Si, en effet, il y a rectification de frontière entre les deux états, cette rectification sera, — le cas est unique, — au profit des vaincus. Mais que les Grecs s’avisent d’entrer en campagne, on oubliera vite la révolution rouméliote, l’agression serbe, de façon à accuser la Grèce de troubler la paix de l’Europe, et si l’armée grecque est vaincue, il se trouvera des gens pour se réjouir des victoires des bachi-bozouks ! On ne peut faire, cependant, que la Grèce ne représente pas une nationalité, comme la Serbie et la Bulgarie en représentent chacune une autre, on ne peut faire qu'il n’y ait point en Turquie trois millions de Grecs[1] ; on ne peut faire enfin que les Grecs ne se considèrent pas, au même titre que les Bulgares, comme les héritiers désignés de « l’homme malade. » En s’annexant la Roumélie orientale, les Bulgares prennent, si l’on peut dire, un avancement d’hoirie.

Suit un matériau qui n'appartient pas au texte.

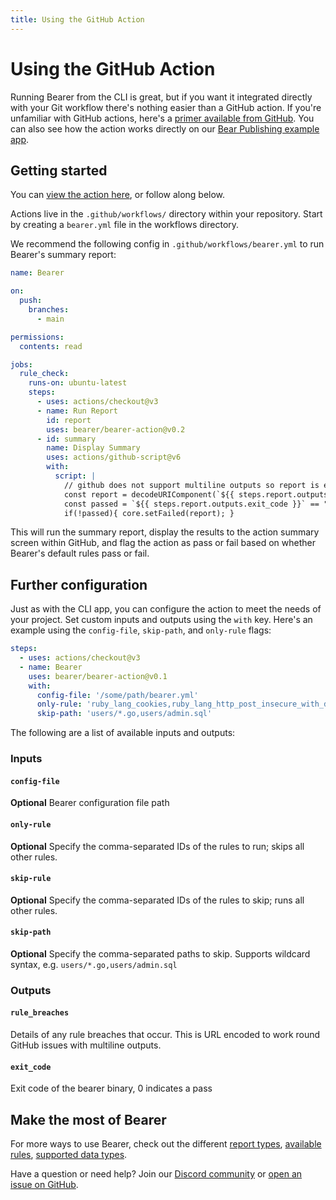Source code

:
 ```yaml
---
title: Using the GitHub Action
---
```


# Using the GitHub Action

Running Bearer from the CLI is great, but if you want it integrated directly with your Git workflow there's nothing easier than a GitHub action. If you're unfamiliar with GitHub actions, here's a [primer available from GitHub](https://github.com/features/actions). You can also see how the action works directly on our [Bear Publishing example app](https://github.com/Bearer/bear-publishing/actions/workflows/bearer.yml).

## Getting started

You can [view the action here](https://github.com/marketplace/actions/bearer-sh), or follow along below.

Actions live in the `.github/workflows/` directory within your repository. Start by creating a `bearer.yml` file in the workflows directory.

We recommend the following config in `.github/workflows/bearer.yml` to run Bearer's summary report:

```yml
name: Bearer

on:
  push:
    branches:
      - main

permissions:
  contents: read

jobs:
  rule_check:
    runs-on: ubuntu-latest
    steps:
      - uses: actions/checkout@v3
      - name: Run Report
        id: report
        uses: bearer/bearer-action@v0.2
      - id: summary
        name: Display Summary
        uses: actions/github-script@v6
        with:
          script: |
            // github does not support multiline outputs so report is encoded
            const report = decodeURIComponent(`${{ steps.report.outputs.rule_breaches }}`);
            const passed = `${{ steps.report.outputs.exit_code }}` == "0";
            if(!passed){ core.setFailed(report); }
```

This will run the summary report, display the results to the action summary screen within GitHub, and flag the action as pass or fail based on whether Bearer's default rules pass or fail.

## Further configuration

Just as with the CLI app, you can configure the action to meet the needs of your project. Set custom inputs and outputs using the `with` key. Here's an example using the `config-file`, `skip-path`, and `only-rule` flags:

```yml
steps:
  - uses: actions/checkout@v3
  - name: Bearer
    uses: bearer/bearer-action@v0.1
    with:
      config-file: '/some/path/bearer.yml'
      only-rule: 'ruby_lang_cookies,ruby_lang_http_post_insecure_with_data'
      skip-path: 'users/*.go,users/admin.sql'
```

The following are a list of available inputs and outputs:

### Inputs

#### `config-file`

**Optional** Bearer configuration file path

#### `only-rule`

**Optional** Specify the comma-separated IDs of the rules to run; skips all other rules.

#### `skip-rule`

**Optional** Specify the comma-separated IDs of the rules to skip; runs all other rules.

#### `skip-path`

**Optional** Specify the comma-separated paths to skip. Supports wildcard syntax, e.g. `users/*.go,users/admin.sql`

### Outputs

#### `rule_breaches`

Details of any rule breaches that occur. This is URL encoded to work round GitHub issues with multiline outputs.

#### `exit_code`

Exit code of the bearer binary, 0 indicates a pass

## Make the most of Bearer

For more ways to use Bearer, check out the different [report types](/explanations/reports/), [available rules](/reference/rules/), [supported data types](/reference/datatypes/). 

Have a question or need help? Join our [Discord community]({{meta.links.discord}}) or [open an issue on GitHub]({{meta.links.issues}}).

Non-seulement ils convoitent la peau de l’ours musulman, ils la découpent toute vive sur les flancs. c’est donc très légitimement que les Grecs, se sentant lésés, demandent leur part de l’héritage, puisque l’héritage est ouvert, leur part de la bête, puisque la chasse a commencé.

Autre chose est susciter les événemens, comme l’ont fait les Bulgares, autre chose est y obéir, comme les Grecs se disposent à le faire. Quoi qu'il puisse advenir de toutes ces aventures, la Grèce ne saurait en porter la responsabilité. La question d’Orient a été rouverte non par les Grecs, mais par les Bulgares. Loin que la Grèce ait créé la situation présente, c’est cette situation qui soudainement est venue s’imposer à elle. Il en sera de même chaque fois que le canon tonnera dans la péninsule balkanique ; il en a été ainsi, il y a peu d’années, pendant la guerre turco-russe. Peut-être, en 1878, n’a-t-on pas assez tenu compte à la Grèce de sa modération et de sa patience pour qu'on soit bien fondé, en 1886, à lui marquer la même conduite ? Peut-être aussi oublie-t-on trop que la Grèce, qui a un demi-siècle d’existence comme état libre et qui, depuis dix ans, s’est transformée par des progrès continus, n’est plus une nation en tutelle ?

  1. Par Grecs nous entendons les populations de race hellénique. A compter les raïas qui pratiquent le culte grec, on arriverait à près de six millions.